#### [Activity]
Go through the records, and copy each line in which the string "بداية" is present.

#### [The data]
________________________

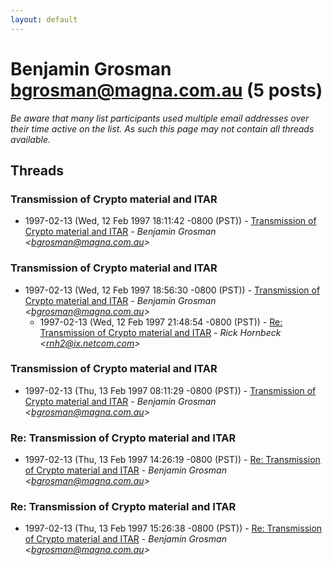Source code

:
 ```yaml
---
layout: default
---
```


# Benjamin Grosman <bgrosman@magna.com.au> (5 posts)

_Be aware that many list participants used multiple email addresses over their time active on the list. As such this page may not contain all threads available._

## Threads

### Transmission of Crypto material and ITAR
+ 1997-02-13 (Wed, 12 Feb 1997 18:11:42 -0800 (PST)) - [Transmission of Crypto material and ITAR](/archive/1997/02/0c9ddcddeabbb97807fb07568793b7d0cb98028661fd3b16543adb7327f31dcc) - _Benjamin Grosman \<bgrosman@magna.com.au\>_

### Transmission of Crypto material and ITAR
+ 1997-02-13 (Wed, 12 Feb 1997 18:56:30 -0800 (PST)) - [Transmission of Crypto material and ITAR](/archive/1997/02/9709362c4d53ca8b3037a673834afd29565d691fc111838615e729569924cf61) - _Benjamin Grosman \<bgrosman@magna.com.au\>_
  + 1997-02-13 (Wed, 12 Feb 1997 21:48:54 -0800 (PST)) - [Re: Transmission of Crypto material and ITAR](/archive/1997/02/6cdf5c8360ef72b997d0fa47d806ced58e149d3fbf3e08e01abdd3f897313f72) - _Rick Hornbeck \<rnh2@ix.netcom.com\>_

### Transmission of Crypto material and ITAR
+ 1997-02-13 (Thu, 13 Feb 1997 08:11:29 -0800 (PST)) - [Transmission of Crypto material and ITAR](/archive/1997/02/dcc51a6f0e19cad7799341491ebc02eaa5bb7a01e0e07d47cf14af9f3c4a5e8b) - _Benjamin Grosman \<bgrosman@magna.com.au\>_

### Re: Transmission of Crypto material and ITAR
+ 1997-02-13 (Thu, 13 Feb 1997 14:26:19 -0800 (PST)) - [Re: Transmission of Crypto material and ITAR](/archive/1997/02/0c7633044e9de9794cdf0915cbb0566cc61941f6c7dd7a56758bfb439acc9d33) - _Benjamin Grosman \<bgrosman@magna.com.au\>_

### Re: Transmission of Crypto material and ITAR
+ 1997-02-13 (Thu, 13 Feb 1997 15:26:38 -0800 (PST)) - [Re: Transmission of Crypto material and ITAR](/archive/1997/02/8b800f9fe927ee1a1d2f6794ff84cce3f6a18751c1c69d626b4d91d0153bfbe1) - _Benjamin Grosman \<bgrosman@magna.com.au\>_


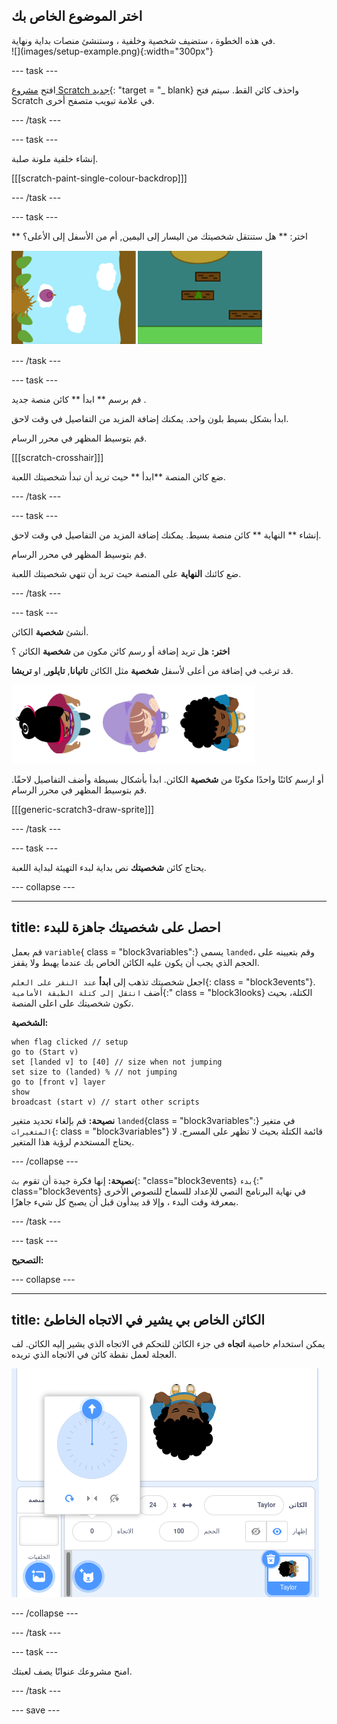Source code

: ## اختر الموضوع الخاص بك

<div style="display: flex; flex-wrap: wrap">
<div style="flex-basis: 200px; flex-grow: 1; margin-right: 15px;">
في هذه الخطوة ، ستضيف شخصية وخلفية ، وستنشئ منصات بداية ونهاية. 
</div>
<div>
![](images/setup-example.png){:width="300px"}
</div>
</div>

--- task ---

افتح [مشروع Scratch جديد](http://rpf.io/scratch-new){: "target = "_ blank} واحذف كائن القط. سيتم فتح Scratch في علامة تبويب متصفح أخرى.

--- /task ---

--- task ---

إنشاء خلفية ملونة صلبة.

[[[scratch-paint-single-colour-backdrop]]]

--- /task ---

--- task ---

** اختر: ** هل ستنتقل شخصيتك من اليسار إلى اليمين, أم من الأسفل إلى الأعلى؟

![](images/direction-examples.png)

--- /task ---

--- task ---

قم برسم ** ابدأ ** كائن منصة جديد .

ابدأ بشكل بسيط بلون واحد. يمكنك إضافة المزيد من التفاصيل في وقت لاحق.

قم بتوسيط المظهر في محرر الرسام.

[[[scratch-crosshair]]]

ضع كائن المنصة **ابدأ ** حيث تريد أن تبدأ شخصيتك اللعبة.

--- /task ---

--- task ---

إنشاء ** النهاية ** كائن منصة بسيط. يمكنك إضافة المزيد من التفاصيل في وقت لاحق.

قم بتوسيط المظهر في محرر الرسام.

ضع كائنك **النهاية** على المنصة حيث تريد أن تنهي شخصيتك اللعبة.

--- /task ---

--- task ---

أنشئ **شخصية** الكائن.

**اختر:** هل تريد إضافة أو رسم كائن مكون من **شخصية** الكائن ؟

قد ترغب في إضافة من أعلى لأسفل **شخصية** مثل الكائن **تاتيانا**, **تايلور**, او **تريشا**.

![صورة من أعلى إلى أسفل للكائنات متاحة في scratch](images/top-down-sprites.png)

أو ارسم كائنًا واحدًا مكونًا من **شخصية** الكائن. ابدأ بأشكال بسيطة وأضف التفاصيل لاحقًا. قم بتوسيط المظهر في محرر الرسام.

[[[generic-scratch3-draw-sprite]]]

--- /task ---

--- task ---

يحتاج كائن **شخصيتك** نص بداية لبدء التهيئة لبداية اللعبة.

--- collapse ---

---
title: احصل على شخصيتك جاهزة للبدء
---

قم بعمل `variable`{ class = "block3variables":} يسمى `landed`، وقم بتعيينه على الحجم الذي يجب أن يكون عليه الكائن الخاص بك عندما يهبط ولا يقفز.

اجعل شخصيتك تذهب إلى **ابدأ** `عند النقر على العلم`{: class = "block3events"}. أضف `انتقل إلى كتلة الطبقة الأمامية`{:" class = "block3looks} الكتلة، بحيث تكون شخصيتك على اعلى المنصة.

**الشخصية:**

```blocks3
when flag clicked // setup
go to (Start v)
set [landed v] to [40] // size when not jumping
set size to (landed) % // not jumping
go to [front v] layer
show
broadcast (start v) // start other scripts
```

**نصيحة:** قم بإلغاء تحديد متغير `landed`{class = "block3variables":} 
في متغير `المتغيرات`{: class = "block3variables"} 
قائمة الكتلة بحيث لا تظهر على المسرح. لا يحتاج المستخدم لرؤية هذا المتغير.

--- /collapse ---

**نصيحة:** إنها فكرة جيدة أن تقوم `بث`{: "class="block3events} 
 `بدء`{:" class="block3events} 
 في نهاية البرنامج النصي للإعداد للسماح للنصوص الأخرى بمعرفة وقت البدء ، وإلا قد يبدأون قبل أن يصبح كل شيء جاهزًا.

--- /task ---

--- task ---

**التصحيح:**

--- collapse ---

---
title: الكائن الخاص بي يشير في الاتجاه الخاطئ
---

يمكن استخدام خاصية **اتجاه** في جزء الكائن للتحكم في الاتجاه الذي يشير إليه الكائن. لف العجلة لعمل نقطة كائن في الاتجاه الذي تريده.

![جزء الكائن مع تحديد خاصية الاتجاه. تظهر قائمة منبثقة مع عجلة اتجاه تستخدم لضبط الاتجاه الذي يشير إليه الكائن.](images/direction-property.png)

--- /collapse ---

--- /task ---

--- task ---

امنح مشروعك عنوانًا يصف لعبتك.

--- /task ---

--- save ---
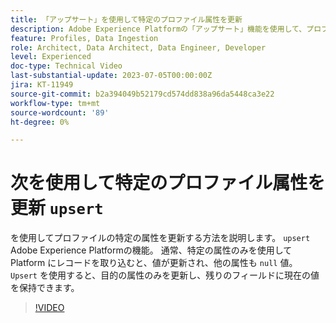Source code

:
 ```yaml
---
title: 「アップサート」を使用して特定のプロファイル属性を更新
description: Adobe Experience Platformの「アップサート」機能を使用して、プロファイルの特定の属性を更新する方法を説明します。
feature: Profiles, Data Ingestion
role: Architect, Data Architect, Data Engineer, Developer
level: Experienced
doc-type: Technical Video
last-substantial-update: 2023-07-05T00:00:00Z
jira: KT-11949
source-git-commit: b2a394049b52179cd574dd838a96da5448ca3e22
workflow-type: tm+mt
source-wordcount: '89'
ht-degree: 0%

---
```



# 次を使用して特定のプロファイル属性を更新 `upsert`

を使用してプロファイルの特定の属性を更新する方法を説明します。 `upsert` Adobe Experience Platformの機能。 通常、特定の属性のみを使用して Platform にレコードを取り込むと、値が更新され、他の属性も `null` 値。 `Upsert` を使用すると、目的の属性のみを更新し、残りのフィールドに現在の値を保持できます。

>[!VIDEO](https://video.tv.adobe.com/v/3416133/?learn=on)
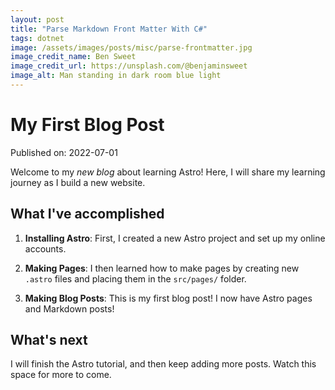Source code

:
 ```yaml
---
layout: post
title: "Parse Markdown Front Matter With C#"
tags: dotnet
image: /assets/images/posts/misc/parse-frontmatter.jpg
image_credit_name: Ben Sweet
image_credit_url: https://unsplash.com/@benjaminsweet
image_alt: Man standing in dark room blue light
---
```

# My First Blog Post

Published on: 2022-07-01

Welcome to my _new blog_ about learning Astro! Here, I will share my learning journey as I build a new website.

## What I've accomplished

1. **Installing Astro**: First, I created a new Astro project and set up my online accounts.

2. **Making Pages**: I then learned how to make pages by creating new `.astro` files and placing them in the `src/pages/` folder.

3. **Making Blog Posts**: This is my first blog post! I now have Astro pages and Markdown posts!

## What's next

I will finish the Astro tutorial, and then keep adding more posts. Watch this space for more to come.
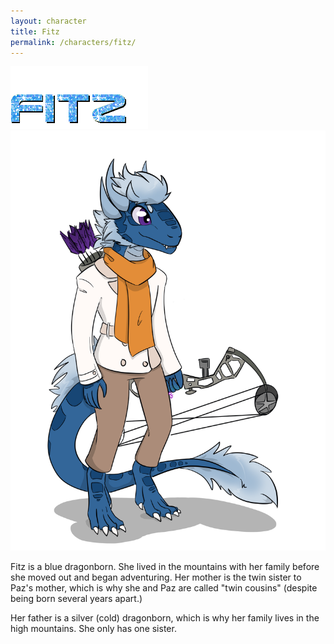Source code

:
 ```yaml
---
layout: character
title: Fitz
permalink: /characters/fitz/
---
```


<img src="/img/fitzglitter.gif">
<img src="/img/fitz.png" alt="Fitz">

Fitz is a blue dragonborn. She lived in the mountains with her family before she moved out and began adventuring. Her mother is the twin sister to Paz's mother, which is why she and Paz are called "twin cousins" (despite being born several years apart.)

Her father is a silver (cold) dragonborn, which is why her family lives in the high mountains. She only has one sister.
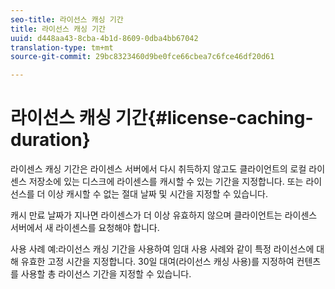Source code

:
 ```yaml
---
seo-title: 라이선스 캐싱 기간
title: 라이선스 캐싱 기간
uuid: d448aa43-8cba-4b1d-8609-0dba4bb67042
translation-type: tm+mt
source-git-commit: 29bc8323460d9be0fce66cbea7c6fce46df20d61

---
```



# 라이선스 캐싱 기간{#license-caching-duration}

라이센스 캐싱 기간은 라이센스 서버에서 다시 취득하지 않고도 클라이언트의 로컬 라이센스 저장소에 있는 디스크에 라이센스를 캐시할 수 있는 기간을 지정합니다. 또는 라이선스를 더 이상 캐시할 수 없는 절대 날짜 및 시간을 지정할 수 있습니다.

캐시 만료 날짜가 지나면 라이센스가 더 이상 유효하지 않으며 클라이언트는 라이센스 서버에서 새 라이센스를 요청해야 합니다.

사용 사례 예:라이선스 캐싱 기간을 사용하여 임대 사용 사례와 같이 특정 라이선스에 대해 유효한 고정 시간을 지정합니다. 30일 대여(라이선스 캐싱 사용)를 지정하여 컨텐츠를 사용할 총 라이선스 기간을 지정할 수 있습니다.
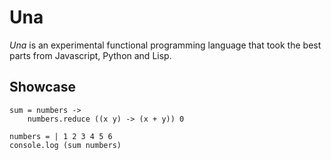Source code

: # Una

<i>Una</i> is an experimental functional programming language that took the best parts from Javascript, Python and Lisp.

## Showcase

```
sum = numbers ->
    numbers.reduce ((x y) -> (x + y)) 0

numbers = | 1 2 3 4 5 6
console.log (sum numbers)
```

________________________

#### [Answer for the task]
في هذه الخطوة ، ستضيف شخصية وخلفية ، وستنشئ منصات بداية ونهاية. 
يحتاج كائن **شخصيتك** نص بداية لبدء التهيئة لبداية اللعبة.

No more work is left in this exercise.